Tuesday, September 27, 2005

 

#2) Wilco - Yankee Hotel Foxtrot (2002)

The story of how this album came to be, with Wilco getting dropped from their label, releasing it to the internet, getting picked up by a subsidiary of that same label and having it outsell their previous catalog several times over, is the stuff of legend now. However, it's easy to forget in this legend just how damn good this album is. Although Wilco and frontman Jeff Tweedy were one of the bands at the forefront of the supposed "alt-country" movement, they largely throw off those reins here, creating a heavily layered and lyrically dense (three years later, I still have no clue what an "American aquarium drinker" is) album that manages to encapsulate everything that was missing from music. Standout tracks here include "I Am Trying to Break Your Heart", which sounds in its opening measures like nothing so much as a carnival trying to wind itself up, and, well… you pick more tracks, since there's not a single wasted one on this album.


Monday, September 19, 2005

 

#3) Sam Roberts - We Were Born in a Flame (2004)

It's an interesting phenomenon that the genre of Americana has fallen to the side in recent years in the United States at the same time that its colder, more polite counterpart Canadiana, has shot to new heights in Canada. Leading the forefront of this movement in Canada is Sam Roberts, who burst onto the scene like a combination of Bruce Springsteen and Che Guevera.

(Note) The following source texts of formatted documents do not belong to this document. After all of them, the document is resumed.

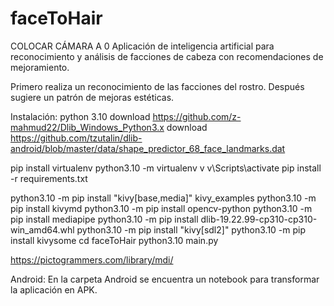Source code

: # faceToHair

COLOCAR CÁMARA A 0
Aplicación de inteligencia artificial para reconocimiento y análisis de facciones de cabeza con recomendaciones de mejoramiento.

Primero realiza un reconocimiento de las facciones del rostro.
Después sugiere un patrón de mejoras estéticas.

Instalación:
python 3.10
download https://github.com/z-mahmud22/Dlib_Windows_Python3.x
download https://github.com/tzutalin/dlib-android/blob/master/data/shape_predictor_68_face_landmarks.dat

pip install virtualenv
python3.10 -m virtualenv v
v\Scripts\activate
pip install -r requirements.txt

python3.10 -m pip install "kivy[base,media]" kivy_examples
python3.10 -m pip install kivymd
python3.10 -m pip install opencv-python
python3.10 -m pip install mediapipe
python3.10 -m pip install dlib-19.22.99-cp310-cp310-win_amd64.whl
python3.10 -m pip install "kivy[sdl2]"
python3.10 -m pip install kivysome
cd faceToHair
python3.10 main.py

https://pictogrammers.com/library/mdi/

Android:
En la carpeta Android se encuentra un notebook para transformar la aplicación en APK.
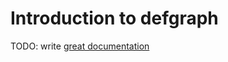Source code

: # Introduction to defgraph

TODO: write [great documentation](http://jacobian.org/writing/great-documentation/what-to-write/)
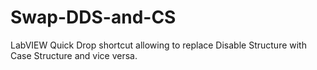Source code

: # Swap-DDS-and-CS
LabVIEW Quick Drop shortcut allowing to replace Disable Structure with Case Structure and vice versa.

It would be a mistake to label this album a concept album, although it does play like a soundtrack to a life in progress, and is filled with the kind of songs a budding rock star might write just before he hits it big. He's "too young to feel so old", "waiting for someone to blow up this town" and doesn't want "to be a dead end on the family tree", all signs of someone who knows he should be doing something important, but doesn't know exactly what.

For now, that's writing kickass rock songs, although saving the world is probably somewhere on his list. Roberts builds most of his songs around a deceptively simple bass line, borrowing at times from funk and reggae (as on his biggest hit here, Brother Down). Mostly though, it's just passionate, honest and straight-ahead catchy rock songs that carry the day. When he tells us in On the Run that he "would die for rock and roll", well, you start to worry that that's not an idle threat. After you're finished this album, you almost wonder what rock would do without him.

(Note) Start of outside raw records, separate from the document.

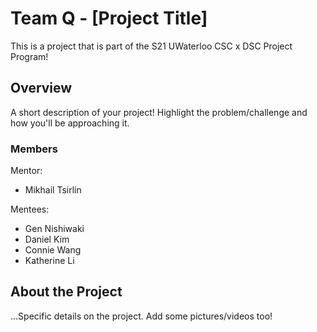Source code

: # Team Q - [Project Title]

This is a project that is part of the S21 UWaterloo CSC x DSC Project Program! 

## Overview

A short description of your project! Highlight the problem/challenge and how you'll be approaching it.

### Members
Mentor:
- Mikhail Tsirlin

Mentees:
- Gen Nishiwaki
- Daniel Kim
- Connie Wang
- Katherine Li

## About the Project

...Specific details on the project. Add some pictures/videos too!
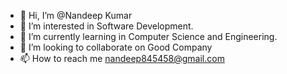 - 👋 Hi, I’m @Nandeep Kumar
- 👀 I’m interested in Software Development.
- 🌱 I’m currently learning in Computer Science and Engineering.
- 💞️ I’m looking to collaborate on Good Company
- 📫 How to reach me nandeep845458@gmail.com

<!---
NandeeP5513/NandeeP5513 is a ✨ special ✨ repository because its `README.md` (this file) appears on your GitHub profile.
You can click the Preview link to take a look at your changes.
--->
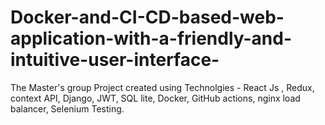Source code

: # Docker-and-CI-CD-based-web-application-with-a-friendly-and-intuitive-user-interface-
The Master's group Project created using Technolgies - React Js , Redux, context API, Django, JWT, SQL lite, Docker, GitHub actions, nginx load balancer, Selenium Testing.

Tuesday, September 06, 2005

 

#4) Radiohead - Hail to the Thief (2003)

It's become somewhat vogue to bash Radiohead over the course of their last few albums, oh say, since Kid A, when they went off the track of traditional rock into the recently uncharted territory of prog rock. Sure Thom Yorke is pretentious. Sure, the band is in danger of going up its own arse (they're British) musically. But you know what? They still frickin' rock. On 2003's Hail to the Thief, they made the most of their looping, complex compositions and often impenetrable lyrics to create a masterpiece. Like most heavily layered albums, it's extremely rewarding on successive listens, and it's rare I don't discover a new texture to go with their overarching melodies… but then it's probably boring pseudo-intellectual proclamations like from rock critics that turned you off Radiohead in the first place, right? OK, just listen to the crashing chorus of 2+2=5, or the thumping dance rock of Myxomatosis (and just forget about the fact that it's titled after a fatal disease in rabbits) and tell me Radiohead still doesn't know how to rock. In a half decade of rock that has been highlighted by every band copying ever other band, Radiohead stand alone in pushing envelopes.